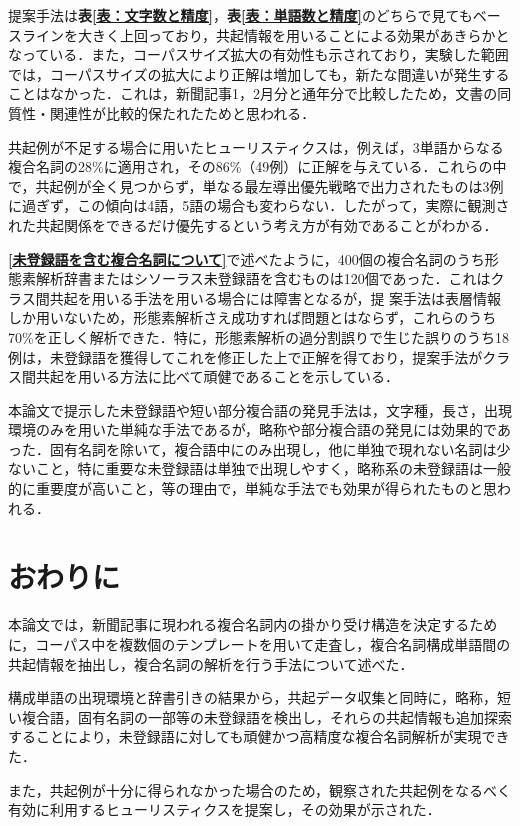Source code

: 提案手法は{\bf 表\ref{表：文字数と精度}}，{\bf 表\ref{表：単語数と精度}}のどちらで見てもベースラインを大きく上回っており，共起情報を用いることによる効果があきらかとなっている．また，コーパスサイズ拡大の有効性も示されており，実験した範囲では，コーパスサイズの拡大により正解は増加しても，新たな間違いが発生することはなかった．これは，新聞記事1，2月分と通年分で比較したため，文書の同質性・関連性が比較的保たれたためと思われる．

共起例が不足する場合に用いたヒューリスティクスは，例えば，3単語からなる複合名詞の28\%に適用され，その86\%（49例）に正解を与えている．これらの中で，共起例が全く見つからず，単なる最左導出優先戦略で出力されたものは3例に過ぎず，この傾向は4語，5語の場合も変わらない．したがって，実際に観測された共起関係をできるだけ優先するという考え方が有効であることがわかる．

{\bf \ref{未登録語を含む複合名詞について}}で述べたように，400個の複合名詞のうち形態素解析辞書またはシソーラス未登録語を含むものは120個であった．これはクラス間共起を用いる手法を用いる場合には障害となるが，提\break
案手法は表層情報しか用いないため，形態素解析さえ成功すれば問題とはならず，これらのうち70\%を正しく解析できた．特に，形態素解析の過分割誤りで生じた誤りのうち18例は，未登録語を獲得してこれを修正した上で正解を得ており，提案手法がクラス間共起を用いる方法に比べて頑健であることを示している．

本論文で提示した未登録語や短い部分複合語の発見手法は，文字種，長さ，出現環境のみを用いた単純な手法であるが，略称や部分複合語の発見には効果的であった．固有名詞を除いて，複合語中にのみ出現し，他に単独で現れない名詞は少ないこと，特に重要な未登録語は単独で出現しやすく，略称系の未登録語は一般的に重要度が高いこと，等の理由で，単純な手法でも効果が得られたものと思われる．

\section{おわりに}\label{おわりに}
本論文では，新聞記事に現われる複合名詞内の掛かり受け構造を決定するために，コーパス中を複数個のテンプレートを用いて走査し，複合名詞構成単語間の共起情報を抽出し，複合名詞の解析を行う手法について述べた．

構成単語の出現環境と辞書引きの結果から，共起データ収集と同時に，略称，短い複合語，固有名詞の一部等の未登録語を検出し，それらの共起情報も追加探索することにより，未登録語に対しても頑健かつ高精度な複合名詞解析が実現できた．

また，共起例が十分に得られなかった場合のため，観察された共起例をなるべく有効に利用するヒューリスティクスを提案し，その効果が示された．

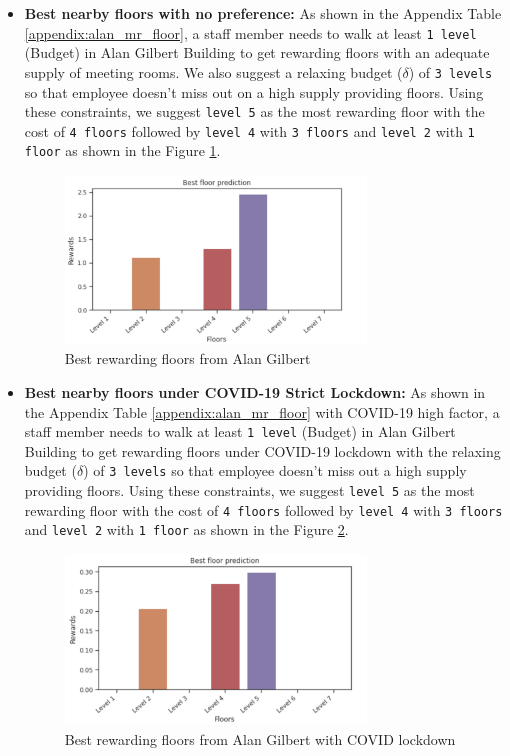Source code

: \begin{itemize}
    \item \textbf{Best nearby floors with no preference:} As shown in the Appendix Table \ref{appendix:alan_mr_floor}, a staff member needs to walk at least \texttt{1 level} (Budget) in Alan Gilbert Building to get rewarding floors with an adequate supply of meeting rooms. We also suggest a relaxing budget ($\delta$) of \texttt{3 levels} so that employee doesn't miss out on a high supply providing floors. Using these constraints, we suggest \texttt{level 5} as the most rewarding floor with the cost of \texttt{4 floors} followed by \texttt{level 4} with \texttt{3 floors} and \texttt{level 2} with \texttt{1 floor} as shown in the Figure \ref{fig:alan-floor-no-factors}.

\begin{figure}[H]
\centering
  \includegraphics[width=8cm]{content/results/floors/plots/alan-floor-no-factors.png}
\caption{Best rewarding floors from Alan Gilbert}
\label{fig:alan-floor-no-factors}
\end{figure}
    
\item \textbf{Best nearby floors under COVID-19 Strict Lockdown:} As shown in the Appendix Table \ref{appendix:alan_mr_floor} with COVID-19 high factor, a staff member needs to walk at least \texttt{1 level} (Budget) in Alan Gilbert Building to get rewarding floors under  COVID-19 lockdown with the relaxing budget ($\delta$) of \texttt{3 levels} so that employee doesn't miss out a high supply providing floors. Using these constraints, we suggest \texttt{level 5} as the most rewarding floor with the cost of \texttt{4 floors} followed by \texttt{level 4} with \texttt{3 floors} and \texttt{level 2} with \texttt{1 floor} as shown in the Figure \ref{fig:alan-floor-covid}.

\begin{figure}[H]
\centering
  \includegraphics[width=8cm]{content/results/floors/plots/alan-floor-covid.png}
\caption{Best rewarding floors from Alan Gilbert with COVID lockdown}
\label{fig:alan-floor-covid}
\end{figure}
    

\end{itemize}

-*-

Task requirements: Pictures don't belong in the copy. Transcribe every record exactly as it appears.

Output for this exercise:
Source code

: 提案手法は{\bf 表\ref{表：文字数と精度}}，{\bf 表\ref{表：単語数と精度}}のどちらで見てもベースラインを大きく上回っており，共起情報を用いることによる効果があきらかとなっている．また，コーパスサイズ拡大の有効性も示されており，実験した範囲では，コーパスサイズの拡大により正解は増加しても，新たな間違いが発生することはなかった．これは，新聞記事1，2月分と通年分で比較したため，文書の同質性・関連性が比較的保たれたためと思われる．

共起例が不足する場合に用いたヒューリスティクスは，例えば，3単語からなる複合名詞の28\%に適用され，その86\%（49例）に正解を与えている．これらの中で，共起例が全く見つからず，単なる最左導出優先戦略で出力されたものは3例に過ぎず，この傾向は4語，5語の場合も変わらない．したがって，実際に観測された共起関係をできるだけ優先するという考え方が有効であることがわかる．

{\bf \ref{未登録語を含む複合名詞について}}で述べたように，400個の複合名詞のうち形態素解析辞書またはシソーラス未登録語を含むものは120個であった．これはクラス間共起を用いる手法を用いる場合には障害となるが，提\break
案手法は表層情報しか用いないため，形態素解析さえ成功すれば問題とはならず，これらのうち70\%を正しく解析できた．特に，形態素解析の過分割誤りで生じた誤りのうち18例は，未登録語を獲得してこれを修正した上で正解を得ており，提案手法がクラス間共起を用いる方法に比べて頑健であることを示している．

本論文で提示した未登録語や短い部分複合語の発見手法は，文字種，長さ，出現環境のみを用いた単純な手法であるが，略称や部分複合語の発見には効果的であった．固有名詞を除いて，複合語中にのみ出現し，他に単独で現れない名詞は少ないこと，特に重要な未登録語は単独で出現しやすく，略称系の未登録語は一般的に重要度が高いこと，等の理由で，単純な手法でも効果が得られたものと思われる．

\section{おわりに}\label{おわりに}
本論文では，新聞記事に現われる複合名詞内の掛かり受け構造を決定するために，コーパス中を複数個のテンプレートを用いて走査し，複合名詞構成単語間の共起情報を抽出し，複合名詞の解析を行う手法について述べた．

構成単語の出現環境と辞書引きの結果から，共起データ収集と同時に，略称，短い複合語，固有名詞の一部等の未登録語を検出し，それらの共起情報も追加探索することにより，未登録語に対しても頑健かつ高精度な複合名詞解析が実現できた．

また，共起例が十分に得られなかった場合のため，観察された共起例をなるべく有効に利用するヒューリスティクスを提案し，その効果が示された．

Source code

: \begin{itemize}
    \item \textbf{Best nearby floors with no preference:} As shown in the Appendix Table \ref{appendix:alan_mr_floor}, a staff member needs to walk at least \texttt{1 level} (Budget) in Alan Gilbert Building to get rewarding floors with an adequate supply of meeting rooms. We also suggest a relaxing budget ($\delta$) of \texttt{3 levels} so that employee doesn't miss out on a high supply providing floors. Using these constraints, we suggest \texttt{level 5} as the most rewarding floor with the cost of \texttt{4 floors} followed by \texttt{level 4} with \texttt{3 floors} and \texttt{level 2} with \texttt{1 floor} as shown in the Figure \ref{fig:alan-floor-no-factors}.

\begin{figure}[H]
\centering
  \includegraphics[width=8cm]{content/results/floors/plots/alan-floor-no-factors.png}
\caption{Best rewarding floors from Alan Gilbert}
\label{fig:alan-floor-no-factors}
\end{figure}
    
\item \textbf{Best nearby floors under COVID-19 Strict Lockdown:} As shown in the Appendix Table \ref{appendix:alan_mr_floor} with COVID-19 high factor, a staff member needs to walk at least \texttt{1 level} (Budget) in Alan Gilbert Building to get rewarding floors under  COVID-19 lockdown with the relaxing budget ($\delta$) of \texttt{3 levels} so that employee doesn't miss out a high supply providing floors. Using these constraints, we suggest \texttt{level 5} as the most rewarding floor with the cost of \texttt{4 floors} followed by \texttt{level 4} with \texttt{3 floors} and \texttt{level 2} with \texttt{1 floor} as shown in the Figure \ref{fig:alan-floor-covid}.

\begin{figure}[H]
\centering
  \includegraphics[width=8cm]{content/results/floors/plots/alan-floor-covid.png}
\caption{Best rewarding floors from Alan Gilbert with COVID lockdown}
\label{fig:alan-floor-covid}
\end{figure}
    

\end{itemize}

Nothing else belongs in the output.